-
Notifications
You must be signed in to change notification settings - Fork 578
New issue
Have a question about this project? Sign up for a free GitHub account to open an issue and contact its maintainers and the community.
By clicking “Sign up for GitHub”, you agree to our terms of service and privacy statement. We’ll occasionally send you account related emails.
Already on GitHub? Sign in to your account
API ConficSync - Packages - Out of Sync/Missing #9721
Comments
What exactly does that mean? Setting up a new satellite and this happens the first time that satellite receives any configuration? In general, logs from the time the host should have been synced would be interesting. When this was probably depends on the previous question, could be the previous connection to parent/same zone nodes or the time this host was created via the API.

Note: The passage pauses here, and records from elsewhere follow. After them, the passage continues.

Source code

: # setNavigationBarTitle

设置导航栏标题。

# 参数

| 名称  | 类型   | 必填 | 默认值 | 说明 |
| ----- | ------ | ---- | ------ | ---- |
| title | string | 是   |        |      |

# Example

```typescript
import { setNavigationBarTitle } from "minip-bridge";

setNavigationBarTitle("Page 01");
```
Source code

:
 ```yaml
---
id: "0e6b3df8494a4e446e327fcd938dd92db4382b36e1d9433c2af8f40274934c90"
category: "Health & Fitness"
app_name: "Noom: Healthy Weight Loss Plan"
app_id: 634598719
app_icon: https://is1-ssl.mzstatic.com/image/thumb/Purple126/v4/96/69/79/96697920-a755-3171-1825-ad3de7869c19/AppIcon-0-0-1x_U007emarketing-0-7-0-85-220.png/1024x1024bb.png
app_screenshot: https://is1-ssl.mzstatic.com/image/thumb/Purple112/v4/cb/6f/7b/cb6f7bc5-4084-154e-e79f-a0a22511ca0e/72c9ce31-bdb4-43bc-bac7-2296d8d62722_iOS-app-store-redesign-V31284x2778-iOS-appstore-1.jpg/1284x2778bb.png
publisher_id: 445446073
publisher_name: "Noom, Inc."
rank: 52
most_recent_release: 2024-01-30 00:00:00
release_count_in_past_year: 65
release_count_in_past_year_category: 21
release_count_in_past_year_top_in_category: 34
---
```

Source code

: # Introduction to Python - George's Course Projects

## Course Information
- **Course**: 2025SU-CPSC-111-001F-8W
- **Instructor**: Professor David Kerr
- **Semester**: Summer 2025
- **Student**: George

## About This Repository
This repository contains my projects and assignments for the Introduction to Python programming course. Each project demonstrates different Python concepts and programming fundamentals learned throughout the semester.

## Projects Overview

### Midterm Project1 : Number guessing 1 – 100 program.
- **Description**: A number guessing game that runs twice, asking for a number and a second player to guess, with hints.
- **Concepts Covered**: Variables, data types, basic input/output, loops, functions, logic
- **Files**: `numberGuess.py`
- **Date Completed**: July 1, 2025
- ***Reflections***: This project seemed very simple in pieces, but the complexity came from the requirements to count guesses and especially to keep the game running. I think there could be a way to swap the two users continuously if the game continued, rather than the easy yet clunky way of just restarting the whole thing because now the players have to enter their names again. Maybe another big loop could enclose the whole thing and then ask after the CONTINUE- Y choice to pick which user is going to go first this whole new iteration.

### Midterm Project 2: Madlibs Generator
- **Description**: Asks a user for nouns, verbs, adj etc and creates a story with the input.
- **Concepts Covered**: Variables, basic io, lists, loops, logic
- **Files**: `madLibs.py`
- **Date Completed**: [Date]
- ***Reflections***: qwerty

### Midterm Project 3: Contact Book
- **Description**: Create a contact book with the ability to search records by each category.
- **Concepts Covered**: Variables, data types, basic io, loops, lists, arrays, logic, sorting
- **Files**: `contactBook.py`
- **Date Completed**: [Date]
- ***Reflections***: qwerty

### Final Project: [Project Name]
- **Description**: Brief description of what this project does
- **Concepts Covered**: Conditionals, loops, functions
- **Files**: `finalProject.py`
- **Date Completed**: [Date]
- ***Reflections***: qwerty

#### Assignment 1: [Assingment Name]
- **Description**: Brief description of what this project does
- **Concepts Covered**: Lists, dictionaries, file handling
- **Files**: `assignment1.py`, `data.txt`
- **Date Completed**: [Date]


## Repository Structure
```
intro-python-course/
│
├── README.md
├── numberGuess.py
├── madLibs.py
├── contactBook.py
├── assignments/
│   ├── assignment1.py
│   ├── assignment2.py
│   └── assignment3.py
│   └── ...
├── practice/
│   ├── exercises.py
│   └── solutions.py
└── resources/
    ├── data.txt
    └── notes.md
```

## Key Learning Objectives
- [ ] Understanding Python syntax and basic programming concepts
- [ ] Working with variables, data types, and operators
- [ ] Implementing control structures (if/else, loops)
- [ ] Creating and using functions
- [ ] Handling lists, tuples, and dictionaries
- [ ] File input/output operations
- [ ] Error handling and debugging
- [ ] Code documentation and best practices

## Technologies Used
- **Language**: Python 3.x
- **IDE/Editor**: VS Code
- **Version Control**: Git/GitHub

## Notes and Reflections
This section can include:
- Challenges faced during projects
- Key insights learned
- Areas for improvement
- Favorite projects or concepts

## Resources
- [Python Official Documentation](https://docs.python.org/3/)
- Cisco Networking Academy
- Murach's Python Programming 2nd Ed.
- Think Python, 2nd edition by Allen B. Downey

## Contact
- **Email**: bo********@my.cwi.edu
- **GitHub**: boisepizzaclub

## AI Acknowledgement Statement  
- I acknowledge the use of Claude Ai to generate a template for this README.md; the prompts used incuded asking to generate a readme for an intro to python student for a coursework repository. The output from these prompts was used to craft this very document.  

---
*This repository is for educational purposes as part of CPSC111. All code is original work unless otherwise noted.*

Is there a particular reason to believe that it's related to the names? Like are there also objects with more regular names and this only happens for the ones with these exotic names? I don't want to fully rule it out now, but if it worked to create the file for the service, that should also have worked for the host as the service file name includes the host name and is even longer. |
Because of missing host-objects in the /var/lib/icinga2/api/packages-folder we stopped Icinga on the satellites, deleted the folder /var/lib/icinga2/api, as well as the state-file and started the icinga-process again. In the first Minute after the initial rebuild of the api folder the config check on the Satelliten was ok. A few minutes later, the number of hosts in the packages-folder folder was still growing, but after it stopped it never reached the number of hosts in the master-zone's api packages-folder, which should be synced to the soecific zone. It were always less objects and after another config check (~5min later) the satellits's config were broken again because of missing host objects.
Exactly. In every occurance of the problem only objects of this specific naming scheme were mentioned by the config check. Sidenote: We will send you the logs. |
I have uploaded the logfile. |
In the logs, there are (as you pointed out already) errors that the affected created object were not created because they import templates that don't exist yet and these templates are only synced at a later point. I suspect this might have been introduced by #7936 (2.12.0, backported to 2.11.5 in #8093): that PR changed that file-based config updates are handled in the background, which can result in a object-based update to be applied in a different order starting from these versions.
Was the version you upgraded from older than 2.11.5? That would be consistent with my theory then.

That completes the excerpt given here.